● Task prompt:
Exactly as they appear, transcribe the entries and skip any pictures.

____________________

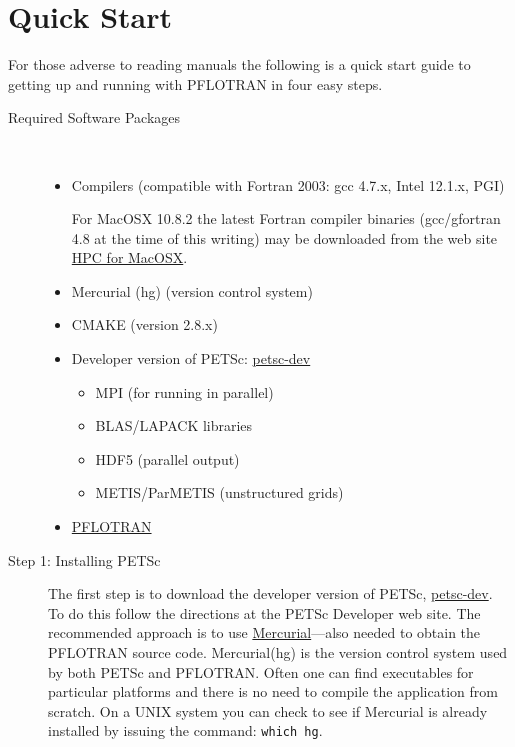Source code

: \section{Quick Start}

For those adverse to reading manuals the following is a quick start guide to getting up and running with PFLOTRAN in four easy steps.

\begin{description}
\item[Required Software Packages] ~
\begin{itemize}
\item Compilers (compatible with Fortran 2003: gcc 4.7.x, Intel 12.1.x, PGI)

For MacOSX 10.8.2 the latest Fortran compiler binaries (gcc/gfortran 4.8 at the time of this writing) may be downloaded from the web site \href{http://hpc.sourceforge.net}{HPC for MacOSX}.


\item Mercurial (hg) (version control system)
\item CMAKE (version 2.8.x)
\item Developer version of PETSc: \href{http://www.mcs.anl.gov/petsc/developers/index.html}{petsc-dev}
\begin{itemize}
\item MPI (for running in parallel)
\item BLAS/LAPACK libraries
\item HDF5 (parallel output)
\item METIS/ParMETIS (unstructured grids)
\end{itemize}
\item \href{https://bitbucket.org/pflotran/pflotran-dev}{PFLOTRAN}
\end{itemize}

\item[Step 1: Installing PETSc] The first step is to download the developer version of PETSc, \href{http://www.mcs.anl.gov/petsc/developers/index.html}{petsc-dev}. To do this follow the directions at the PETSc Developer web site. The recommended approach is to use \href{http://mercurial.selenic.com/}{Mercurial}---also needed to obtain the PFLOTRAN source code. Mercurial(hg) is the version control system used by both PETSc and PFLOTRAN. Often one can find executables for particular platforms and there is no need to compile the application from scratch. On a UNIX system you can check to see if Mercurial is already installed by issuing the command: {\footnotesize\tt which hg}.


\end{description}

____________________

● Solution:
Source code

: \section{Quick Start}

For those adverse to reading manuals the following is a quick start guide to getting up and running with PFLOTRAN in four easy steps.

\begin{description}
\item[Required Software Packages] ~
\begin{itemize}
\item Compilers (compatible with Fortran 2003: gcc 4.7.x, Intel 12.1.x, PGI)

For MacOSX 10.8.2 the latest Fortran compiler binaries (gcc/gfortran 4.8 at the time of this writing) may be downloaded from the web site \href{http://hpc.sourceforge.net}{HPC for MacOSX}.


\item Mercurial (hg) (version control system)
\item CMAKE (version 2.8.x)
\item Developer version of PETSc: \href{http://www.mcs.anl.gov/petsc/developers/index.html}{petsc-dev}
\begin{itemize}
\item MPI (for running in parallel)
\item BLAS/LAPACK libraries
\item HDF5 (parallel output)
\item METIS/ParMETIS (unstructured grids)
\end{itemize}
\item \href{https://bitbucket.org/pflotran/pflotran-dev}{PFLOTRAN}
\end{itemize}

\item[Step 1: Installing PETSc] The first step is to download the developer version of PETSc, \href{http://www.mcs.anl.gov/petsc/developers/index.html}{petsc-dev}. To do this follow the directions at the PETSc Developer web site. The recommended approach is to use \href{http://mercurial.selenic.com/}{Mercurial}---also needed to obtain the PFLOTRAN source code. Mercurial(hg) is the version control system used by both PETSc and PFLOTRAN. Often one can find executables for particular platforms and there is no need to compile the application from scratch. On a UNIX system you can check to see if Mercurial is already installed by issuing the command: {\footnotesize\tt which hg}.


\end{description}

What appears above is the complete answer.